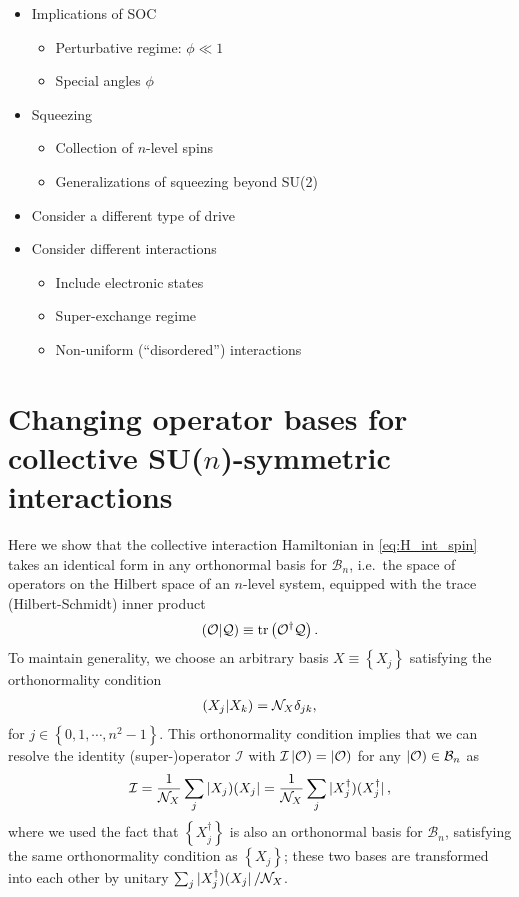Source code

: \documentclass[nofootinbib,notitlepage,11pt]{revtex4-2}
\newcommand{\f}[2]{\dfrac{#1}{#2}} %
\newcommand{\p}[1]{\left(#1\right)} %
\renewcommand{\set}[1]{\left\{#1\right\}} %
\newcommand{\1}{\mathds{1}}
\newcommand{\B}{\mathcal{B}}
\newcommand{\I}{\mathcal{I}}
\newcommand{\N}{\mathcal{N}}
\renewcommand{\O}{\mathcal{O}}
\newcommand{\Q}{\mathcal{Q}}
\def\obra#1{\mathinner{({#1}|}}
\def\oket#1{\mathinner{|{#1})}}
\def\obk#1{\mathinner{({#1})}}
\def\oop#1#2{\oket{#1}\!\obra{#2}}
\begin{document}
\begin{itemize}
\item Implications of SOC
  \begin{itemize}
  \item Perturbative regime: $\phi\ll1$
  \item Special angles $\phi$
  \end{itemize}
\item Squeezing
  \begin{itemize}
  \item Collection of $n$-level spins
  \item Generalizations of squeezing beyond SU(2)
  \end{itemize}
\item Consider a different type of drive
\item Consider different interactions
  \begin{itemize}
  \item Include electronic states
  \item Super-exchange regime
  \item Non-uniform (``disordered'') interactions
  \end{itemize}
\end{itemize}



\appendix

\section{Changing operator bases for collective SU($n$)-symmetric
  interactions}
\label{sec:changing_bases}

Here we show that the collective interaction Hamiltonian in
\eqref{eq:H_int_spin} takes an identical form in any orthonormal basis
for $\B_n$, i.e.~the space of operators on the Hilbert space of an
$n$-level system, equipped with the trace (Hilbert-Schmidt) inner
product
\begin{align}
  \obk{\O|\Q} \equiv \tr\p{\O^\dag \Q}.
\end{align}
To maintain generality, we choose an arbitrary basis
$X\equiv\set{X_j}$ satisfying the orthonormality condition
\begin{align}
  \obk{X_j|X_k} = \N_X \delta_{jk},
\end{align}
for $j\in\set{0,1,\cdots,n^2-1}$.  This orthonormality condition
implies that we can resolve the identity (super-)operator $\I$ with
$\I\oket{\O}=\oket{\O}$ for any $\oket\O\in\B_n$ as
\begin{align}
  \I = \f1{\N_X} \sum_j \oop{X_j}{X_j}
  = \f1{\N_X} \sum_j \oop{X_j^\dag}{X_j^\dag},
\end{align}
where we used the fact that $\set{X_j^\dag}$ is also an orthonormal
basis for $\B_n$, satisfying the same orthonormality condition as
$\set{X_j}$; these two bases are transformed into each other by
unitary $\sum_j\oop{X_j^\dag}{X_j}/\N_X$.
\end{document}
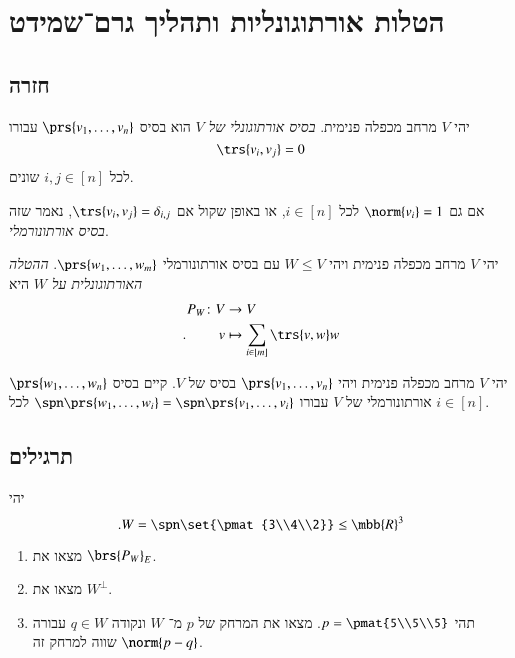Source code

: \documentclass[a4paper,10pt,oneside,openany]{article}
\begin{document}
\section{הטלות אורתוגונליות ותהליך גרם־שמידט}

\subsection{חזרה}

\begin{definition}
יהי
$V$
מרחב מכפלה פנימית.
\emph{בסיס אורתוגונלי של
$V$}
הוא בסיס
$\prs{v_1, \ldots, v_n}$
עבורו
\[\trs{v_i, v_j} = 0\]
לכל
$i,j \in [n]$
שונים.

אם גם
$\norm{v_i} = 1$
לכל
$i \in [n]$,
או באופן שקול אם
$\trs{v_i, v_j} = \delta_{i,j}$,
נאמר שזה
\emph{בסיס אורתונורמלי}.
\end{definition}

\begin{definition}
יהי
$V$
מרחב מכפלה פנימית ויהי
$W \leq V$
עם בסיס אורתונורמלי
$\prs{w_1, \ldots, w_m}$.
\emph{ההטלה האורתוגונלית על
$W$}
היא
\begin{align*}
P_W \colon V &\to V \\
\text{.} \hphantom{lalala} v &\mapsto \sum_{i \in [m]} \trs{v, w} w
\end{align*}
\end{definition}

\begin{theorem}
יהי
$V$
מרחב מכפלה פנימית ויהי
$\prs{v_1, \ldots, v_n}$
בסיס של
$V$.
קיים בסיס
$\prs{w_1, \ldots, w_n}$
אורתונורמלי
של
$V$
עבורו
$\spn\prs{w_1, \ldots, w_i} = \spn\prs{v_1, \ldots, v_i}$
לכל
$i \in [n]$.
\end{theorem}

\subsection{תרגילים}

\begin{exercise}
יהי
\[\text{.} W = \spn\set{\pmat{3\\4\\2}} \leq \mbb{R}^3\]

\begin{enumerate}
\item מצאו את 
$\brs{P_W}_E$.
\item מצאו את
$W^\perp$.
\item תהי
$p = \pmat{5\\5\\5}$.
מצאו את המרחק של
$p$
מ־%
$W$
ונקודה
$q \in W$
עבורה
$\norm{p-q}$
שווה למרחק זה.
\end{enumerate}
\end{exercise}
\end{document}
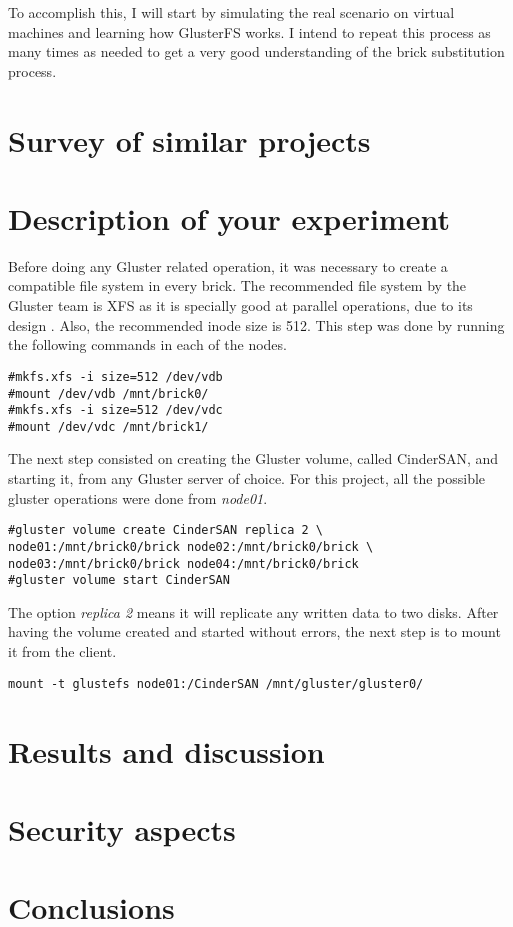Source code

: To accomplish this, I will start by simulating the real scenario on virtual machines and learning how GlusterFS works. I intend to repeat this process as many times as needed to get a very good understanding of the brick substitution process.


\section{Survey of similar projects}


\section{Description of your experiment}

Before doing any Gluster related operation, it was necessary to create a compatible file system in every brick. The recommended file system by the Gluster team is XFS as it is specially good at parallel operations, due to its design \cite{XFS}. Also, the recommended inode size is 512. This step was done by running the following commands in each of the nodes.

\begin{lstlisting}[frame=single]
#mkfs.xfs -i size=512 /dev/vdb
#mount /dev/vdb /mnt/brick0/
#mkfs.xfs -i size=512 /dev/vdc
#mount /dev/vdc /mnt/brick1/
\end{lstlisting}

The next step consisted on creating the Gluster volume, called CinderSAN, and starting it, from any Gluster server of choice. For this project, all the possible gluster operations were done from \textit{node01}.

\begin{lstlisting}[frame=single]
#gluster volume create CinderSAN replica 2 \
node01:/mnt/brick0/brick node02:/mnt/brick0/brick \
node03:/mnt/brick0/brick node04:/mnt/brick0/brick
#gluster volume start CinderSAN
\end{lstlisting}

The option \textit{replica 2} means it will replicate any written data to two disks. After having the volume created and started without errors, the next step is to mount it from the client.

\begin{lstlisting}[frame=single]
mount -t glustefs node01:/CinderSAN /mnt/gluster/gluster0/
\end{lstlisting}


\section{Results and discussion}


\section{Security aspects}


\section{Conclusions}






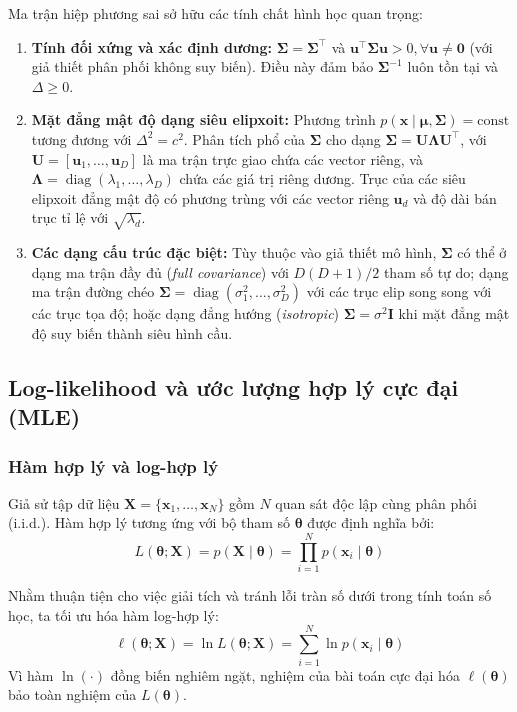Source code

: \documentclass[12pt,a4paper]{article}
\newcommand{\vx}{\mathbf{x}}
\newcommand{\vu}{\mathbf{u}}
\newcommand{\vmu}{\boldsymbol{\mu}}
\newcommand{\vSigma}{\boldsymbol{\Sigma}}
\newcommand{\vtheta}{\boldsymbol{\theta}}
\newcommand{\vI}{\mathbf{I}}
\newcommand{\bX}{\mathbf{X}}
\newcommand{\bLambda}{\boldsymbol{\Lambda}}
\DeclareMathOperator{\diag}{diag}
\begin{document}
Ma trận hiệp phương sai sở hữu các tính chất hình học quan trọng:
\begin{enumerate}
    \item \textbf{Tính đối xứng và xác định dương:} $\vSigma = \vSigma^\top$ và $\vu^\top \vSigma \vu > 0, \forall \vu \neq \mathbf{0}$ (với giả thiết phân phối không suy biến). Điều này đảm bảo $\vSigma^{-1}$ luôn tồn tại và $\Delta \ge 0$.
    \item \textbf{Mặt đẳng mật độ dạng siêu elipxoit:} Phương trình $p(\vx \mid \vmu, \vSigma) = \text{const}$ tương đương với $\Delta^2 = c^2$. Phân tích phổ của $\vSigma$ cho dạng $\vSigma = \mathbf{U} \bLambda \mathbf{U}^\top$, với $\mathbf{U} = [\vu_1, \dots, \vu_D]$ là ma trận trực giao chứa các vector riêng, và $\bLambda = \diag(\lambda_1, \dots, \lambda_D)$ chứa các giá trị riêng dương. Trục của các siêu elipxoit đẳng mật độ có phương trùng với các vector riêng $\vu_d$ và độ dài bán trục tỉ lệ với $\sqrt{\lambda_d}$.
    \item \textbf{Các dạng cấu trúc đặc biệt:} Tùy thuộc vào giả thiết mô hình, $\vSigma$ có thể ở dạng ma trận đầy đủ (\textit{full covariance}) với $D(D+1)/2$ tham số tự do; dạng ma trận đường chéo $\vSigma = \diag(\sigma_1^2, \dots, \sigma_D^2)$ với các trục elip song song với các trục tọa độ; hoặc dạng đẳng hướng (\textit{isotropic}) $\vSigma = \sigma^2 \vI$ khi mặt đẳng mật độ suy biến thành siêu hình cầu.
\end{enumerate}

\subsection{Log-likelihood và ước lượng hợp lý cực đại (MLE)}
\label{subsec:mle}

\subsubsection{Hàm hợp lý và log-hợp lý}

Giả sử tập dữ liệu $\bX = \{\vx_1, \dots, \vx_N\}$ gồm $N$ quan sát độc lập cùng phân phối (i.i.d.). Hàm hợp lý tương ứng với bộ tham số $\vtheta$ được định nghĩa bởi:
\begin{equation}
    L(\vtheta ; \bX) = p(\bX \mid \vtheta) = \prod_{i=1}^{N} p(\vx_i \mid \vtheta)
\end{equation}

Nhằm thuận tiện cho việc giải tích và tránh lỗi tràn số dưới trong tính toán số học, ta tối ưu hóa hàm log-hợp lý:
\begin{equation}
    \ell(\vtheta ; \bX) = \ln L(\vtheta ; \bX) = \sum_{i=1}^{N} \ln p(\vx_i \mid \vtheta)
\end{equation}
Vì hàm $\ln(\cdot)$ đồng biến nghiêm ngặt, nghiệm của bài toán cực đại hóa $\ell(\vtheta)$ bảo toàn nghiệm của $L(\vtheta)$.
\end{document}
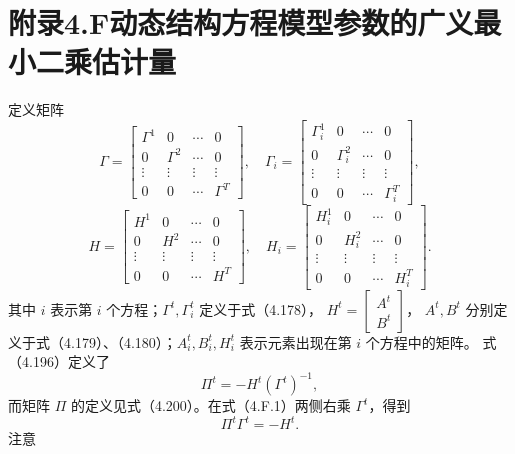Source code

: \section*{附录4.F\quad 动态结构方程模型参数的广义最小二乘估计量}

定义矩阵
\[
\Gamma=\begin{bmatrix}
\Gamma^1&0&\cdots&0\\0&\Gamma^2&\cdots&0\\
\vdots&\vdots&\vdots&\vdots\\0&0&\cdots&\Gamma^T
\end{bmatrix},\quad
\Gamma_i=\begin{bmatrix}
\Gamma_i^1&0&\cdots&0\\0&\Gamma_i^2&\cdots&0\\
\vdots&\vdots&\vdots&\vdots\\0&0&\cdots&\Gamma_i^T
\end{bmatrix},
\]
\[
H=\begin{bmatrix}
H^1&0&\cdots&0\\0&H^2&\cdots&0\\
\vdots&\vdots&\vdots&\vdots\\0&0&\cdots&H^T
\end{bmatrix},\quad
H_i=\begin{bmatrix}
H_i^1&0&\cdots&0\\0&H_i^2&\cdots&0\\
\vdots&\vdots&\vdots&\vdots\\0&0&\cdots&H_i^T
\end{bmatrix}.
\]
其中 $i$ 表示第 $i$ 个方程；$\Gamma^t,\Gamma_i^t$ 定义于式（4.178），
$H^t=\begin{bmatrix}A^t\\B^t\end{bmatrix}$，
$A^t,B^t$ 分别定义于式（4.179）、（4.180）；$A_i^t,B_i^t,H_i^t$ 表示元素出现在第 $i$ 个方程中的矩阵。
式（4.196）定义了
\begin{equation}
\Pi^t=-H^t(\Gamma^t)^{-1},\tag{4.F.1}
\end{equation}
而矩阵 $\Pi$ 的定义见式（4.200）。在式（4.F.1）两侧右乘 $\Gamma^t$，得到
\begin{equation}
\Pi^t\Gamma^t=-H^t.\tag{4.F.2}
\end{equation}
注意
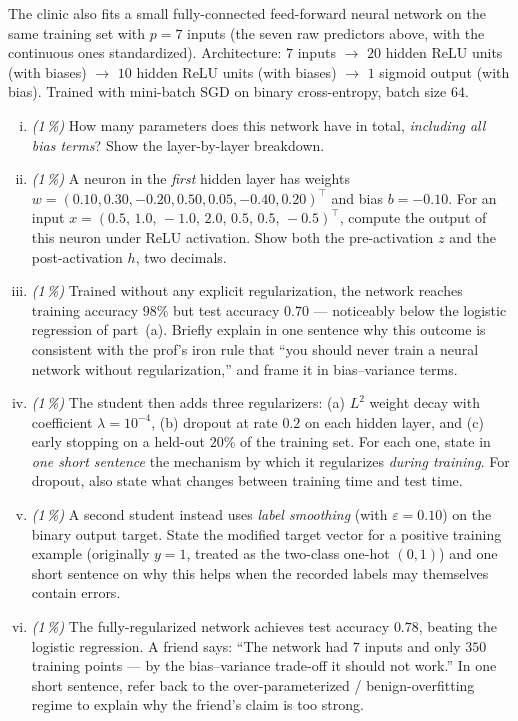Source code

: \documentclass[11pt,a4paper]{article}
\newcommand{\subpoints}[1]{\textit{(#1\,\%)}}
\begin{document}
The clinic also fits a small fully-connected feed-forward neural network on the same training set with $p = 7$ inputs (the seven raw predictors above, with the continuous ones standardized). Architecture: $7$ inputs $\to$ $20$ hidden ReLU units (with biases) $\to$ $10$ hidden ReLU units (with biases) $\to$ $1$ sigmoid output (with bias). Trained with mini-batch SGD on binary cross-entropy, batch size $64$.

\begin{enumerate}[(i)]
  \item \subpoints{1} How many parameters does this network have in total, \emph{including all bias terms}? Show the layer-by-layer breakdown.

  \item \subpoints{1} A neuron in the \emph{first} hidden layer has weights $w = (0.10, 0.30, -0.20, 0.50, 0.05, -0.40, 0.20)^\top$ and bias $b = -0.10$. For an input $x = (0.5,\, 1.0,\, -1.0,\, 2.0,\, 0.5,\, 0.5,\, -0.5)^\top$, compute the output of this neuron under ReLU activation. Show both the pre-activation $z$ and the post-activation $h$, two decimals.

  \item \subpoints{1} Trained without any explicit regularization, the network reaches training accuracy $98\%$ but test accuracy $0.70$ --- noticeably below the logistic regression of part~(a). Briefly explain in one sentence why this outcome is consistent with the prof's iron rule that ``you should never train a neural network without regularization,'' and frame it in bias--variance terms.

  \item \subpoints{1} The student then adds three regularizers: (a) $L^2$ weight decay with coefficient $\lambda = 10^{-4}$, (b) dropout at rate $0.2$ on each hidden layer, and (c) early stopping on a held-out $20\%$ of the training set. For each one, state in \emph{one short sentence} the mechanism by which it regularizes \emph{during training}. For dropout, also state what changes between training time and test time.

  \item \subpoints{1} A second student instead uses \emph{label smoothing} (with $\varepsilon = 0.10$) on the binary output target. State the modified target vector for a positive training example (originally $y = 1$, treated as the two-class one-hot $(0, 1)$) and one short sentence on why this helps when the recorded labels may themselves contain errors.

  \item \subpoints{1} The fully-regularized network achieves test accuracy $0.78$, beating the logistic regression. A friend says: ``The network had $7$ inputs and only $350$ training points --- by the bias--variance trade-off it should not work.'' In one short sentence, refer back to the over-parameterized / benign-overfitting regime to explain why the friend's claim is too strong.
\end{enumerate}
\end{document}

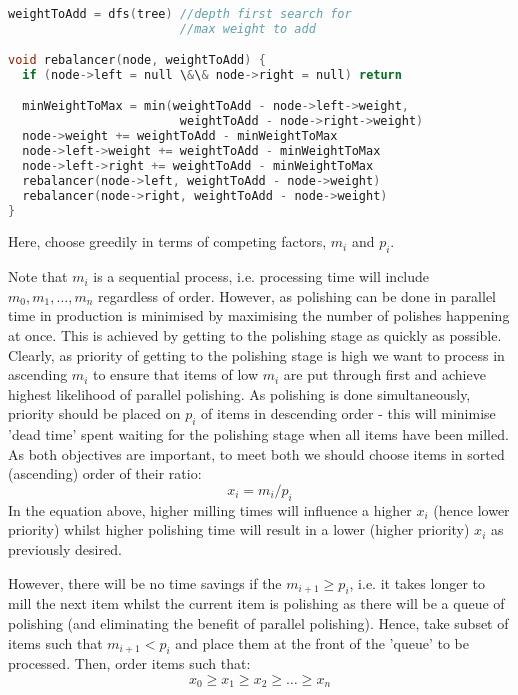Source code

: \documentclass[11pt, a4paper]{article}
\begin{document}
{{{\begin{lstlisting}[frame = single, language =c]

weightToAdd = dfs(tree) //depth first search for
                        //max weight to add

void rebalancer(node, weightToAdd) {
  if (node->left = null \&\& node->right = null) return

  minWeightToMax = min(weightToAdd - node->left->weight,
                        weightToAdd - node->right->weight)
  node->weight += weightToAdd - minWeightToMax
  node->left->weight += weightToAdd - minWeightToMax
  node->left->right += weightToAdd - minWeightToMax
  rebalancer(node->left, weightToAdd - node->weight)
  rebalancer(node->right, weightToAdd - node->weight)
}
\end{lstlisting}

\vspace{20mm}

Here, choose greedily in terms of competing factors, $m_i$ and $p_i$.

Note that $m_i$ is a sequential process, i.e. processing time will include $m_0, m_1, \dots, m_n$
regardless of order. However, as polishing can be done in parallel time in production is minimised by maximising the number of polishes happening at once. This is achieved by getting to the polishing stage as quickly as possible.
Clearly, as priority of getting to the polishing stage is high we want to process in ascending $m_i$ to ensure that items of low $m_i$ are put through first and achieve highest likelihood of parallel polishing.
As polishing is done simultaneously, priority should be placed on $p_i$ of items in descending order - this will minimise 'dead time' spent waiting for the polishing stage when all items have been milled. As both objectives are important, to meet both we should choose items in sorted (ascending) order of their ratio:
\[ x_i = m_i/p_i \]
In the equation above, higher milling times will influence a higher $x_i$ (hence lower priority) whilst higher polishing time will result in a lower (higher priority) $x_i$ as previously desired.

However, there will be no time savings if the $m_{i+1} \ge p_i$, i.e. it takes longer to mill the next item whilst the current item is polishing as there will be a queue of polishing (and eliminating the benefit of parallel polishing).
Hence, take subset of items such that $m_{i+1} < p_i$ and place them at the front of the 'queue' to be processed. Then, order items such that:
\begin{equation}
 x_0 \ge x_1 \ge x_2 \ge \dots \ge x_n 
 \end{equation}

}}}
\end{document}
#####
• **Exercise directions**
Which lines run from the one containing "node->left->right += weightToAdd" to the end of the records? Transcribe exactly those, both ends included.

• **Solved exercise**
  node->left->right += weightToAdd - minWeightToMax
  rebalancer(node->left, weightToAdd - node->weight)
  rebalancer(node->right, weightToAdd - node->weight)
}
\end{lstlisting}

\vspace{20mm}

Here, choose greedily in terms of competing factors, $m_i$ and $p_i$.

Note that $m_i$ is a sequential process, i.e. processing time will include $m_0, m_1, \dots, m_n$
regardless of order. However, as polishing can be done in parallel time in production is minimised by maximising the number of polishes happening at once. This is achieved by getting to the polishing stage as quickly as possible.
Clearly, as priority of getting to the polishing stage is high we want to process in ascending $m_i$ to ensure that items of low $m_i$ are put through first and achieve highest likelihood of parallel polishing.
As polishing is done simultaneously, priority should be placed on $p_i$ of items in descending order - this will minimise 'dead time' spent waiting for the polishing stage when all items have been milled. As both objectives are important, to meet both we should choose items in sorted (ascending) order of their ratio:
\[ x_i = m_i/p_i \]
In the equation above, higher milling times will influence a higher $x_i$ (hence lower priority) whilst higher polishing time will result in a lower (higher priority) $x_i$ as previously desired.

However, there will be no time savings if the $m_{i+1} \ge p_i$, i.e. it takes longer to mill the next item whilst the current item is polishing as there will be a queue of polishing (and eliminating the benefit of parallel polishing).
Hence, take subset of items such that $m_{i+1} < p_i$ and place them at the front of the 'queue' to be processed. Then, order items such that:
\begin{equation}
 x_0 \ge x_1 \ge x_2 \ge \dots \ge x_n 
 \end{equation}

}}}
\end{document}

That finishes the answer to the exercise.